Action item> The pictures do not go in the copy. Reproduce the rest of the entries exactly.

Given data>
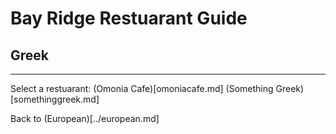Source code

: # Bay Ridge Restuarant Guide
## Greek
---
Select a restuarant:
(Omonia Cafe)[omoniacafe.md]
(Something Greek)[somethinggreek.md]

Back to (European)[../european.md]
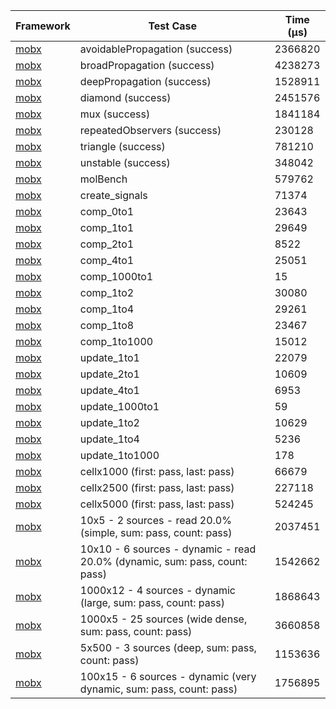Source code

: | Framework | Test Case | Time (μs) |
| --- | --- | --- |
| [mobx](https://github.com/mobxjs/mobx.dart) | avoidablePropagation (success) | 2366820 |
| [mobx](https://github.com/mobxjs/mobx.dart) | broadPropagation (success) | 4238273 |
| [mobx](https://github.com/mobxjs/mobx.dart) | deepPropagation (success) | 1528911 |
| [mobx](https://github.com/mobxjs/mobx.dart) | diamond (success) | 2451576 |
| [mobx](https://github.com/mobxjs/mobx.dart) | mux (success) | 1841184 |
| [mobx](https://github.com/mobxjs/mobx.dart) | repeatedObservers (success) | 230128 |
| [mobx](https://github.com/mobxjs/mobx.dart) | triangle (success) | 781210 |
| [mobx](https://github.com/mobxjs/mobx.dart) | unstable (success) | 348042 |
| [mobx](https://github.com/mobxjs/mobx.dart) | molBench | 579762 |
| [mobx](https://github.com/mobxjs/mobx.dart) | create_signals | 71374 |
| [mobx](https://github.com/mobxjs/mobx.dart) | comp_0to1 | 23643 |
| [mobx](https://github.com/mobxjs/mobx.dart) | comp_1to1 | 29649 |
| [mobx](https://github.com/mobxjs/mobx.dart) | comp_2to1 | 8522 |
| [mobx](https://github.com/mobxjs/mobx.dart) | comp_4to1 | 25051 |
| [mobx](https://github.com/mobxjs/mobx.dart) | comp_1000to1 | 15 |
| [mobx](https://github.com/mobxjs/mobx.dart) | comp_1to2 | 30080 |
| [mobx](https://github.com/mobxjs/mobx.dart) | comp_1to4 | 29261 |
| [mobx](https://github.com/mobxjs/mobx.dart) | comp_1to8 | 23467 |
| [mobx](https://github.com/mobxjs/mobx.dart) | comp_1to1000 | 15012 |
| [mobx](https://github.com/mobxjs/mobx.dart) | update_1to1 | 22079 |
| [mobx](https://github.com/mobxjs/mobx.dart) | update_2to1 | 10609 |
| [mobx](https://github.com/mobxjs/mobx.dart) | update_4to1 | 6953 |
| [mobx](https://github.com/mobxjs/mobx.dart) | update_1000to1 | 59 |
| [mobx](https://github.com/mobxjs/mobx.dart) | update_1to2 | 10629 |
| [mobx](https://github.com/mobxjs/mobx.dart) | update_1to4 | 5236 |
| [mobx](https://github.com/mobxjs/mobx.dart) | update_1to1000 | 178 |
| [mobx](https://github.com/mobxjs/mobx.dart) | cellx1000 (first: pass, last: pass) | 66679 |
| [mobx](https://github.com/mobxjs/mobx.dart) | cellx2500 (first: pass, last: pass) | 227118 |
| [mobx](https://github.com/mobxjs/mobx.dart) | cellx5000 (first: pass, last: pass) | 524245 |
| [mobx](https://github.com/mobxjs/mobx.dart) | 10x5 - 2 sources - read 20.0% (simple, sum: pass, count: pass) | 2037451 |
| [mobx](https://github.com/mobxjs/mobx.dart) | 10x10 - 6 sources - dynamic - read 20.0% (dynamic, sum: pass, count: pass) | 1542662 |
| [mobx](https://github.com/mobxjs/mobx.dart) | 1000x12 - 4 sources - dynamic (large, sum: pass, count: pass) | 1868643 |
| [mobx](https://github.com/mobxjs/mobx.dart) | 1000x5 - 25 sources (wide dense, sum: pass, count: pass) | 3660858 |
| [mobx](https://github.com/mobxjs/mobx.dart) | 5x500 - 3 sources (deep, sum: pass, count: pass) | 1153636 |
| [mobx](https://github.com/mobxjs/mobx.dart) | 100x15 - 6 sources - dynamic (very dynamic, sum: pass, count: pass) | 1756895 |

Result for this task>
Source code

: # Bay Ridge Restuarant Guide
## Greek
---
Select a restuarant:
(Omonia Cafe)[omoniacafe.md]
(Something Greek)[somethinggreek.md]

Back to (European)[../european.md]
Source code

: | Framework | Test Case | Time (μs) |
| --- | --- | --- |
| [mobx](https://github.com/mobxjs/mobx.dart) | avoidablePropagation (success) | 2366820 |
| [mobx](https://github.com/mobxjs/mobx.dart) | broadPropagation (success) | 4238273 |
| [mobx](https://github.com/mobxjs/mobx.dart) | deepPropagation (success) | 1528911 |
| [mobx](https://github.com/mobxjs/mobx.dart) | diamond (success) | 2451576 |
| [mobx](https://github.com/mobxjs/mobx.dart) | mux (success) | 1841184 |
| [mobx](https://github.com/mobxjs/mobx.dart) | repeatedObservers (success) | 230128 |
| [mobx](https://github.com/mobxjs/mobx.dart) | triangle (success) | 781210 |
| [mobx](https://github.com/mobxjs/mobx.dart) | unstable (success) | 348042 |
| [mobx](https://github.com/mobxjs/mobx.dart) | molBench | 579762 |
| [mobx](https://github.com/mobxjs/mobx.dart) | create_signals | 71374 |
| [mobx](https://github.com/mobxjs/mobx.dart) | comp_0to1 | 23643 |
| [mobx](https://github.com/mobxjs/mobx.dart) | comp_1to1 | 29649 |
| [mobx](https://github.com/mobxjs/mobx.dart) | comp_2to1 | 8522 |
| [mobx](https://github.com/mobxjs/mobx.dart) | comp_4to1 | 25051 |
| [mobx](https://github.com/mobxjs/mobx.dart) | comp_1000to1 | 15 |
| [mobx](https://github.com/mobxjs/mobx.dart) | comp_1to2 | 30080 |
| [mobx](https://github.com/mobxjs/mobx.dart) | comp_1to4 | 29261 |
| [mobx](https://github.com/mobxjs/mobx.dart) | comp_1to8 | 23467 |
| [mobx](https://github.com/mobxjs/mobx.dart) | comp_1to1000 | 15012 |
| [mobx](https://github.com/mobxjs/mobx.dart) | update_1to1 | 22079 |
| [mobx](https://github.com/mobxjs/mobx.dart) | update_2to1 | 10609 |
| [mobx](https://github.com/mobxjs/mobx.dart) | update_4to1 | 6953 |
| [mobx](https://github.com/mobxjs/mobx.dart) | update_1000to1 | 59 |
| [mobx](https://github.com/mobxjs/mobx.dart) | update_1to2 | 10629 |
| [mobx](https://github.com/mobxjs/mobx.dart) | update_1to4 | 5236 |
| [mobx](https://github.com/mobxjs/mobx.dart) | update_1to1000 | 178 |
| [mobx](https://github.com/mobxjs/mobx.dart) | cellx1000 (first: pass, last: pass) | 66679 |
| [mobx](https://github.com/mobxjs/mobx.dart) | cellx2500 (first: pass, last: pass) | 227118 |
| [mobx](https://github.com/mobxjs/mobx.dart) | cellx5000 (first: pass, last: pass) | 524245 |
| [mobx](https://github.com/mobxjs/mobx.dart) | 10x5 - 2 sources - read 20.0% (simple, sum: pass, count: pass) | 2037451 |
| [mobx](https://github.com/mobxjs/mobx.dart) | 10x10 - 6 sources - dynamic - read 20.0% (dynamic, sum: pass, count: pass) | 1542662 |
| [mobx](https://github.com/mobxjs/mobx.dart) | 1000x12 - 4 sources - dynamic (large, sum: pass, count: pass) | 1868643 |
| [mobx](https://github.com/mobxjs/mobx.dart) | 1000x5 - 25 sources (wide dense, sum: pass, count: pass) | 3660858 |
| [mobx](https://github.com/mobxjs/mobx.dart) | 5x500 - 3 sources (deep, sum: pass, count: pass) | 1153636 |
| [mobx](https://github.com/mobxjs/mobx.dart) | 100x15 - 6 sources - dynamic (very dynamic, sum: pass, count: pass) | 1756895 |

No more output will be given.